Another detachment of the company held a ferry at Heveadorp. They held this position until the afternoon of the 20th when they were driven out by enemy with flame throwers. On the afternoon of the 21st paratroopers of the 1st Independent Parachute Brigade (Poland) landed on the south of the river and hoped to cross at Heveadorp. Unsuccessful attempts were made by 9 Field Company RE (Airborne) to ferry them on improvised rafts made out of jeep trailers. Further attempts were made the next night utilising 6 reconnaissance boats with attached signal cable to pull the Poles across; however, the cable snapped in the strong current. Sappers finally rowed backwards and forwards, bringing one Pole at a time. By dawn, when ferrying had to stop, 60 Poles had been got across.

9 Field Company RE (Airborne) was used as the counter-attack force by Lt Col John Frost, the Commanding Officer of 2nd Battalion The Parachute Regiment, where they fought with great bravery in the infantry role. Unfortunately, they took heavy casualties. Of the original Company of 215 All Ranks, only 57 men returned to the UK, the remainder being captured or killed.

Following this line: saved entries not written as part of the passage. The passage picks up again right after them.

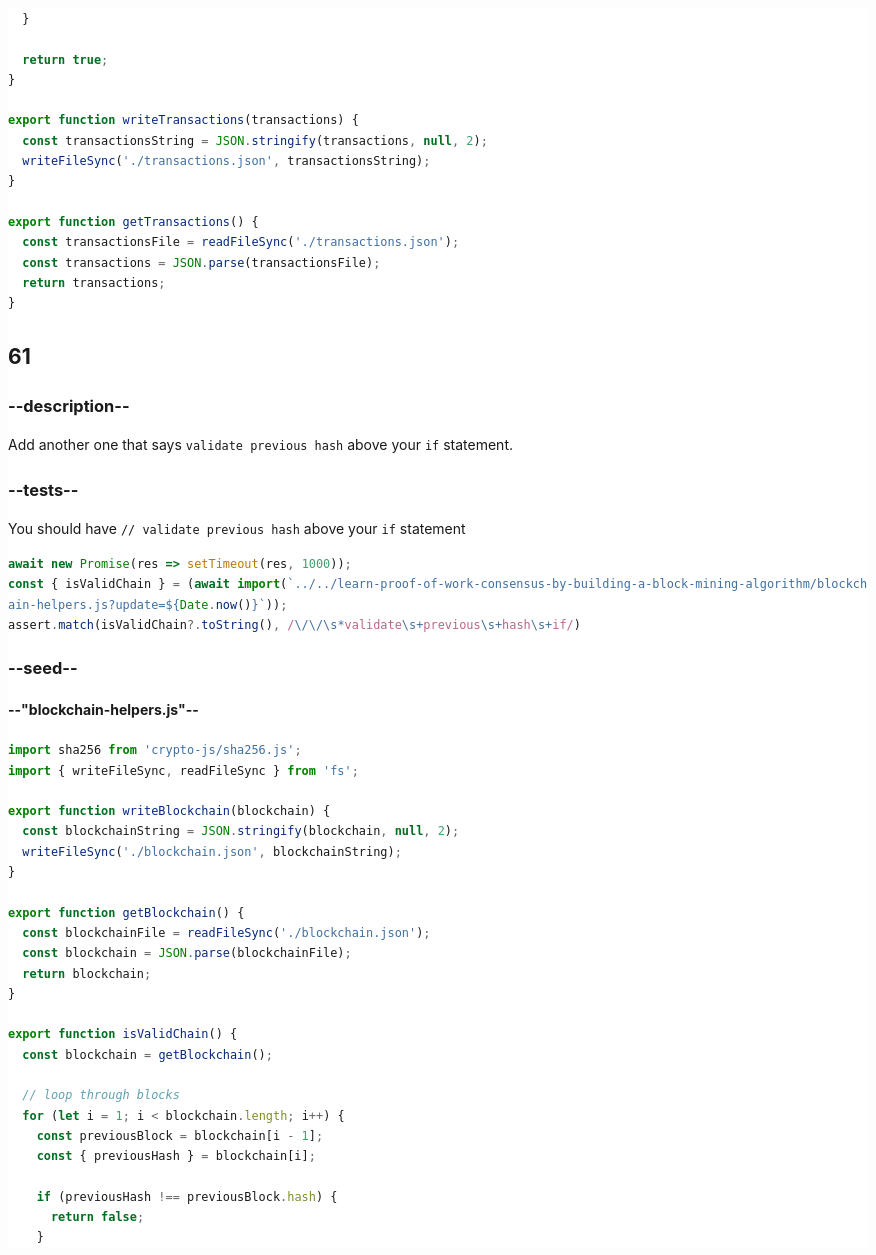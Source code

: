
 ```js
  }

  return true;
}

export function writeTransactions(transactions) {
  const transactionsString = JSON.stringify(transactions, null, 2);
  writeFileSync('./transactions.json', transactionsString);
}

export function getTransactions() {
  const transactionsFile = readFileSync('./transactions.json');
  const transactions = JSON.parse(transactionsFile);
  return transactions;
}
```

## 61

### --description--

Add another one that says `validate previous hash` above your `if` statement.

### --tests--

You should have `// validate previous hash` above your `if` statement

```js
await new Promise(res => setTimeout(res, 1000));
const { isValidChain } = (await import(`../../learn-proof-of-work-consensus-by-building-a-block-mining-algorithm/blockchain-helpers.js?update=${Date.now()}`));
assert.match(isValidChain?.toString(), /\/\/\s*validate\s+previous\s+hash\s+if/)
```

### --seed--

#### --"blockchain-helpers.js"--

```js
import sha256 from 'crypto-js/sha256.js';
import { writeFileSync, readFileSync } from 'fs';

export function writeBlockchain(blockchain) {
  const blockchainString = JSON.stringify(blockchain, null, 2);
  writeFileSync('./blockchain.json', blockchainString);
}

export function getBlockchain() {
  const blockchainFile = readFileSync('./blockchain.json');
  const blockchain = JSON.parse(blockchainFile);
  return blockchain;
}

export function isValidChain() {
  const blockchain = getBlockchain();

  // loop through blocks
  for (let i = 1; i < blockchain.length; i++) {
    const previousBlock = blockchain[i - 1];
    const { previousHash } = blockchain[i];

    if (previousHash !== previousBlock.hash) {
      return false;
    }
```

== Second half of 20th century, 1945–2000 ==

===Post Second World War, 1945–1956===
On VE Day, 1st Airborne Division was ordered to Norway to accept the surrender of the 400,000 German soldiers there. On 1 June 1945 the squadron moved into the command of the 6th Airborne Division.

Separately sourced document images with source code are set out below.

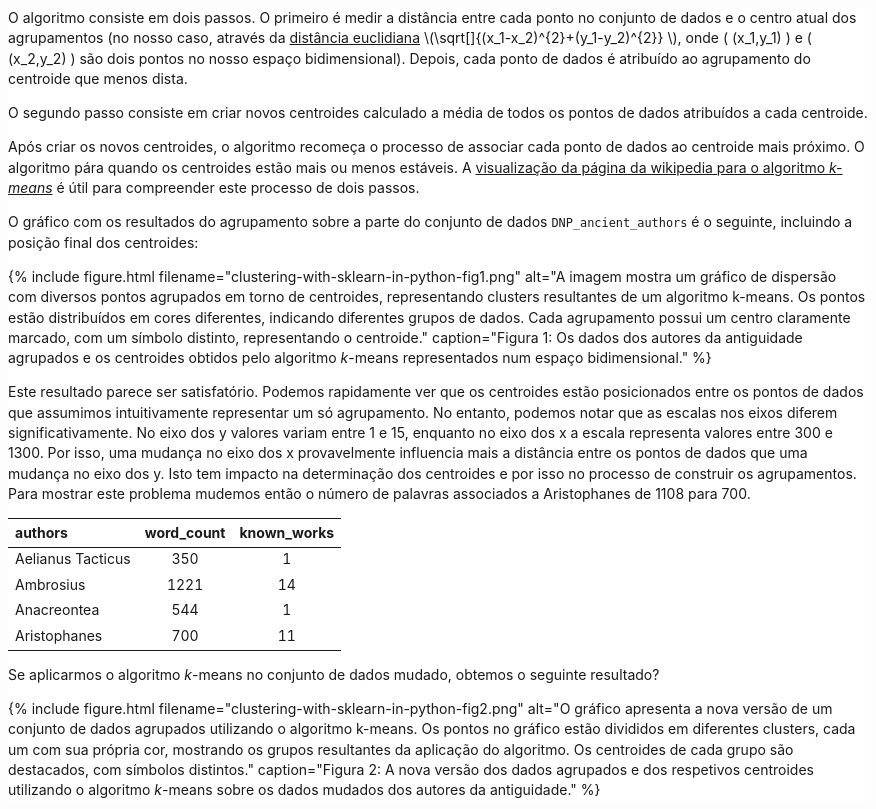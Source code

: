O algoritmo consiste em dois passos. O primeiro é medir a distância entre cada ponto no conjunto de dados e o centro atual dos agrupamentos (no nosso caso, através da [distância euclidiana](https://perma.cc/L6Q3-HZ4X) \\(\sqrt[]{(x_1-x_2)^{2}+(y_1-y_2)^{2}} \\), onde \( (x_1,y_1) \) e \( (x_2,y_2) \) são dois pontos no nosso espaço bidimensional). Depois, cada ponto de dados é atribuído ao agrupamento do centroide que menos dista. 

O segundo passo consiste em criar novos centroides calculado a média de todos os pontos de dados atribuídos a cada centroide. 

Após criar os novos centroides, o algoritmo recomeça o processo de associar cada ponto de dados ao centroide mais próximo. O algoritmo pára quando os centroides estão mais ou menos estáveis. A [visualização da página da wikipedia para o algoritmo **k*-means*](https://perma.cc/GL9D-9GRG) é útil para compreender este processo de dois passos. 

O gráfico com os resultados do agrupamento sobre a parte do conjunto de dados `DNP_ancient_authors` é o seguinte, incluindo a posição final dos centroides: 

{% include figure.html filename="clustering-with-sklearn-in-python-fig1.png" alt="A imagem mostra um gráfico de dispersão com diversos pontos agrupados em torno de centroides, representando clusters resultantes de um algoritmo k-means. Os pontos estão distribuídos em cores diferentes, indicando diferentes grupos de dados. Cada agrupamento possui um centro claramente marcado, com um símbolo distinto, representando o centroide." caption="Figura 1: Os dados dos autores da antiguidade agrupados e os centroides obtidos pelo algoritmo *k*-means representados num espaço bidimensional." %}

Este resultado parece ser satisfatório. Podemos rapidamente ver que os centroides estão posicionados entre os pontos de dados que assumimos intuitivamente representar um só agrupamento. No entanto, podemos notar que as escalas nos eixos diferem significativamente. No eixo dos y valores variam entre 1 e 15, enquanto no eixo dos x a escala representa valores entre 300 e 1300. Por isso, uma mudança no eixo dos x provavelmente influencia mais a distância entre os pontos de dados que uma mudança no eixo dos y. Isto tem impacto na determinação dos centroides e por isso no processo de construir os agrupamentos. Para mostrar este problema mudemos então o número de palavras associados a Aristophanes de 1108 para 700. 

<div class="table-wrapper" markdown="block">
 
|authors| word_count| known_works|
|:---|:----:|:---:|
|Aelianus Tacticus|350|1|
|Ambrosius|1221|14|
|Anacreontea|544|1|
|Aristophanes|700|11|

</div>

Se aplicarmos o algoritmo *k*-means no conjunto de dados mudado, obtemos o seguinte resultado? 

{% include figure.html filename="clustering-with-sklearn-in-python-fig2.png" alt="O gráfico apresenta a nova versão de um conjunto de dados agrupados utilizando o algoritmo k-means. Os pontos no gráfico estão divididos em diferentes clusters, cada um com sua própria cor, mostrando os grupos resultantes da aplicação do algoritmo. Os centroides de cada grupo são destacados, com símbolos distintos." caption="Figura 2: A nova versão dos dados agrupados e dos respetivos centroides utilizando o algoritmo *k*-means sobre os dados mudados dos autores da antiguidade." %}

After VJ Day 9th Airborne Squadron went to Palestine. The squadron had a difficult time in Palestine, being sent to clear the King David Hotel in Jerusalem after the bomb attack. In Palestine the squadron lost three men killed in action.

9 Independent Airborne Squadron RE accompanied the division to Germany, then returned to the UK to be based at Aldershot Garrison from 30 August 1949.

In 1955 the squadron was renamed to 9 Independent Parachute Field Squadron RE. A further change occurred when the "Field" was dropped from the title in 1958.

===Suez Crisis, 1956===

In November 1956 the squadron took part in Operation Musketeer, the invasion of Egypt by the UK and France in response to the Suez Crisis. On 5 November, 3 Troop (under command of Captain Brazier) conducted a parachute jump alongside 3 PARA onto the El Gamil airfield. The remainder of the squadron joined them the next day.

===Early 1960s===
From 1960 to 1965 the squadron deployed to Kuwait, Bahrain, Greece, Aden and Borneo.

In early 1964 the Sqn deployed to Cyprus as part of the United Nations Peacekeeping force during the Cyprus crisis of 1963–64. Later in 1964 16th Parachute Brigade, with 9 Independent Parachute Squadron, came under command of 3 Infantry Division.

The squadron were the Army Minor Units Small Arms Champions of 1966.

===SS Torrey Canyon, 1967===

In March 1967, 9 Independent Parachute Squadron was involved in the clearance of several Cornish beaches after a giant oil spill from the tanker SS Torrey Canyon.

===Anguilla, 1967===

The West Indies Act 1967, also known as the "Associated Statehood Act", gave British "associated state" status to the Crown Colony of Saint Christopher-Nevis-Anguilla, consisting of three British-administered Caribbean islands. Unhappy with being governed by the two more-populated islands, disgruntled civilians ejected the police from Anguilla and declared that they were severing all constitutional links with the new government. Following a visit by Prime Minister Harold Wilson, the UK agreed with the islands' government to send in troops and police to restore official law and order under Operation Sheepskin.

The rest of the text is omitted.